[Records from a data source]

---*---

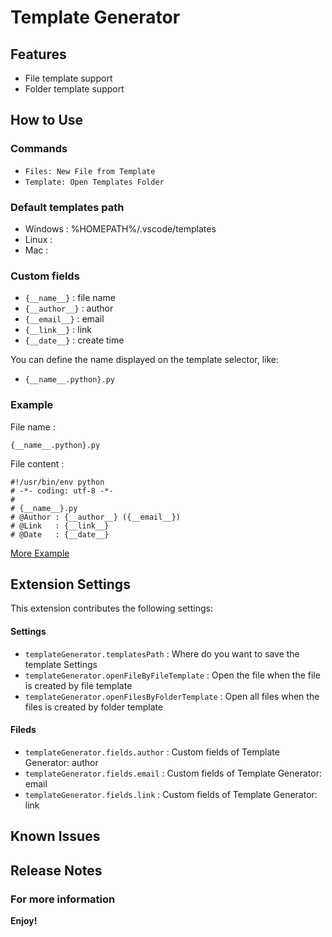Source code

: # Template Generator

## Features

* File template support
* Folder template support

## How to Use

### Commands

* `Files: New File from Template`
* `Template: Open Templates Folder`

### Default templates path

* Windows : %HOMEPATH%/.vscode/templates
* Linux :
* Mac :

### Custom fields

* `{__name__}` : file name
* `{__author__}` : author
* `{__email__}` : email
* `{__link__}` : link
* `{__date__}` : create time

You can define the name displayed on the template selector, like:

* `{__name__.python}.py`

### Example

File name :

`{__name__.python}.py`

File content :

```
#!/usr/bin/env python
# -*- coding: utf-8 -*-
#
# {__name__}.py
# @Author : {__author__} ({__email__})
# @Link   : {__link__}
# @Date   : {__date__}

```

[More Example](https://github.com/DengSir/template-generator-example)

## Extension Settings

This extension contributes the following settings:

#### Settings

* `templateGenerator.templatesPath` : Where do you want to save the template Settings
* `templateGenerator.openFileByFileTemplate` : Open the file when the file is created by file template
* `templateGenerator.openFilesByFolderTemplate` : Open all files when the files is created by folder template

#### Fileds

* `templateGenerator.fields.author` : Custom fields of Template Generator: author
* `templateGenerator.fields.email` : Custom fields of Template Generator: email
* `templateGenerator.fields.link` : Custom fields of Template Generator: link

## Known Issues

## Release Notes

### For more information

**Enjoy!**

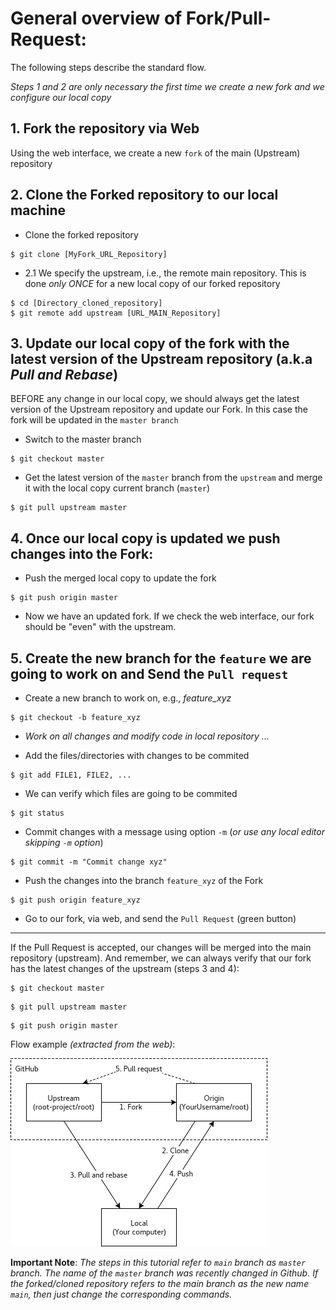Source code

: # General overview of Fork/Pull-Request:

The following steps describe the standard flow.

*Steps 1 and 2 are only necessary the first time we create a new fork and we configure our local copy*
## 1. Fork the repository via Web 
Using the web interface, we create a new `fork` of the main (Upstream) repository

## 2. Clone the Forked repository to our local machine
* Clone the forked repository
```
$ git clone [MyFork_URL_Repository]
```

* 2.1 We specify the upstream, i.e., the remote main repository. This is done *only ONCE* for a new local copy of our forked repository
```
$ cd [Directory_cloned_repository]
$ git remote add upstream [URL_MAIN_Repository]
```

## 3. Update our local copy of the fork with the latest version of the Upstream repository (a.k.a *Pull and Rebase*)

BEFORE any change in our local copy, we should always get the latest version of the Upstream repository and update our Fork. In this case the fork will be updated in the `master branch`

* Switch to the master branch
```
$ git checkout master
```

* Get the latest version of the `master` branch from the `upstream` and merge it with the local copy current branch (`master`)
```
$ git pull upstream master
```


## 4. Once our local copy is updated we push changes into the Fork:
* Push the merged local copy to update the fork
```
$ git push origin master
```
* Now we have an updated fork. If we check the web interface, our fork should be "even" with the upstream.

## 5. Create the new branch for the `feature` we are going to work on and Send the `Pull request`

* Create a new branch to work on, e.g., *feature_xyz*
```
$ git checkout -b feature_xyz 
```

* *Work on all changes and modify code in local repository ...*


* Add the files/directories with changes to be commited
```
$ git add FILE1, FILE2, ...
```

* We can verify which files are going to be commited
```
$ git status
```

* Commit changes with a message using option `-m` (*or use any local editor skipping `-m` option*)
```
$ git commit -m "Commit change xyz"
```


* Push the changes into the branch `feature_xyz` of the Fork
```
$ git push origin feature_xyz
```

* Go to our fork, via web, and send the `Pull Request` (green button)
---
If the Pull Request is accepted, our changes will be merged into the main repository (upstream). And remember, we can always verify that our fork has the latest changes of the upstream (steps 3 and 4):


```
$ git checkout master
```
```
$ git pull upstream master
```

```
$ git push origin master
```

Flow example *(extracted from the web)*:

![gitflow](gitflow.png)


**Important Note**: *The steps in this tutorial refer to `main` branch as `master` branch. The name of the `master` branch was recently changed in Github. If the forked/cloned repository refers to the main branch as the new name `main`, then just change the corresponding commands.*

---*---

[EXERCISE] Leave out the pictures and give the rest of the records again exactly.

[RESULT OF THE EXERCISE]
Source code

: # Template Generator

## Features

* File template support
* Folder template support

## How to Use

### Commands

* `Files: New File from Template`
* `Template: Open Templates Folder`

### Default templates path

* Windows : %HOMEPATH%/.vscode/templates
* Linux :
* Mac :

### Custom fields

* `{__name__}` : file name
* `{__author__}` : author
* `{__email__}` : email
* `{__link__}` : link
* `{__date__}` : create time

You can define the name displayed on the template selector, like:

* `{__name__.python}.py`

### Example

File name :

`{__name__.python}.py`

File content :

```
#!/usr/bin/env python
# -*- coding: utf-8 -*-
#
# {__name__}.py
# @Author : {__author__} ({__email__})
# @Link   : {__link__}
# @Date   : {__date__}

```

[More Example](https://github.com/DengSir/template-generator-example)

## Extension Settings

This extension contributes the following settings:

#### Settings

* `templateGenerator.templatesPath` : Where do you want to save the template Settings
* `templateGenerator.openFileByFileTemplate` : Open the file when the file is created by file template
* `templateGenerator.openFilesByFolderTemplate` : Open all files when the files is created by folder template

#### Fileds

* `templateGenerator.fields.author` : Custom fields of Template Generator: author
* `templateGenerator.fields.email` : Custom fields of Template Generator: email
* `templateGenerator.fields.link` : Custom fields of Template Generator: link

## Known Issues

## Release Notes

### For more information

**Enjoy!**

Source code

: # General overview of Fork/Pull-Request:

The following steps describe the standard flow.

*Steps 1 and 2 are only necessary the first time we create a new fork and we configure our local copy*
## 1. Fork the repository via Web 
Using the web interface, we create a new `fork` of the main (Upstream) repository

## 2. Clone the Forked repository to our local machine
* Clone the forked repository
```
$ git clone [MyFork_URL_Repository]
```

* 2.1 We specify the upstream, i.e., the remote main repository. This is done *only ONCE* for a new local copy of our forked repository
```
$ cd [Directory_cloned_repository]
$ git remote add upstream [URL_MAIN_Repository]
```

## 3. Update our local copy of the fork with the latest version of the Upstream repository (a.k.a *Pull and Rebase*)

BEFORE any change in our local copy, we should always get the latest version of the Upstream repository and update our Fork. In this case the fork will be updated in the `master branch`

* Switch to the master branch
```
$ git checkout master
```

* Get the latest version of the `master` branch from the `upstream` and merge it with the local copy current branch (`master`)
```
$ git pull upstream master
```


## 4. Once our local copy is updated we push changes into the Fork:
* Push the merged local copy to update the fork
```
$ git push origin master
```
* Now we have an updated fork. If we check the web interface, our fork should be "even" with the upstream.

## 5. Create the new branch for the `feature` we are going to work on and Send the `Pull request`

* Create a new branch to work on, e.g., *feature_xyz*
```
$ git checkout -b feature_xyz 
```

* *Work on all changes and modify code in local repository ...*


* Add the files/directories with changes to be commited
```
$ git add FILE1, FILE2, ...
```

* We can verify which files are going to be commited
```
$ git status
```

* Commit changes with a message using option `-m` (*or use any local editor skipping `-m` option*)
```
$ git commit -m "Commit change xyz"
```


* Push the changes into the branch `feature_xyz` of the Fork
```
$ git push origin feature_xyz
```

* Go to our fork, via web, and send the `Pull Request` (green button)
---
If the Pull Request is accepted, our changes will be merged into the main repository (upstream). And remember, we can always verify that our fork has the latest changes of the upstream (steps 3 and 4):


```
$ git checkout master
```
```
$ git pull upstream master
```

```
$ git push origin master
```

Flow example *(extracted from the web)*:

![gitflow](gitflow.png)


**Important Note**: *The steps in this tutorial refer to `main` branch as `master` branch. The name of the `master` branch was recently changed in Github. If the forked/cloned repository refers to the main branch as the new name `main`, then just change the corresponding commands.*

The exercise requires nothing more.